Financials: Financial Statements and Supplementary Data: Notes to Consolidated Financial Statements – Note 16

For the Years Ended December 31, 2011, 2010 and 2009

16. COMMITMENTS AND CONTINGENCIES

Asset Retirement Obligations

The Company has unrecorded Asset Retirement Obligation's ("AROs") that are conditional upon certain events. These AROs generally include the removal and disposition of non-friable asbestos. The Company has not recorded a liability for these conditional AROs at December 31, 2011 because the Company does not currently believe there is a reasonable basis for estimating a date or range of dates for major renovation or demolition of these facilities. In reaching this conclusion, the Company considered the historical performance of each facility and has taken into account factors such as planned maintenance, asset replacement and upgrades, which, if conducted as in the past, can extend the physical lives of the facilities indefinitely. The Company also considered the possibility of changes in technology and risk of obsolescence in arriving at its conclusion.

The Company currently leases various properties under leases that give the lessor the right to make the determination as to whether the lessee must return the premises to their original condition, except for normal wear and tear. The Company does not normally make substantial modifications to leased property, and many of the Company's leases either require lessor approval of planned improvements or transfer ownership of such improvements to the lessor at the termination of the lease. Historically we have not incurred significant costs to return leased premises to their original condition.

Leases

Rent commitments under various leases for office space, warehouses, land and buildings expire at varying dates from January 2012 to June 2018. The standard term for most leases ranges from 3 to 5 years. Some of the Company's leases have rent escalations, rent holidays or contingent rent that are recognized on a straight-line basis over the entire lease term. Material leasehold improvements and other landlord incentives are amortized over the shorter of their economic lives or the lease term, including renewal periods, if reasonably assured. Certain annual rentals are subject to renegotiation, with certain leases renewable for varying periods.

Lease periods for machinery and equipment range from 1 to 5 years.

Substantially all real estate taxes, insurance and maintenance expenses are obligations of the Company. It is expected that in the normal course of business leases that expire will be renewed or replaced by leases on other similar property.

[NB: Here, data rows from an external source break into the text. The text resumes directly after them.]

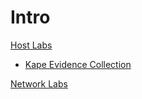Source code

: # Intro

[Host Labs]()

  - [Kape Evidence Collection](Labs/kape-evidence-collection/kape-evidence-collection.md)
 

[Network Labs]()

The following minimum future rental payments are required under operating leases that have initial or remaining non-cancelable lease terms in excess of one year as of December 31, 2011 (in thousands):

2012 $ 19,848
2013 14,370
2014 9,389
2015 4,789
2016 3,230
Thereafter 2,402
Total $ 54,028

Lease expense for all operating leases, including leases with terms of less than one year, amounted to $21.7 million, $17.3 million and $17.0 million for 2011, 2010 and 2009, respectively.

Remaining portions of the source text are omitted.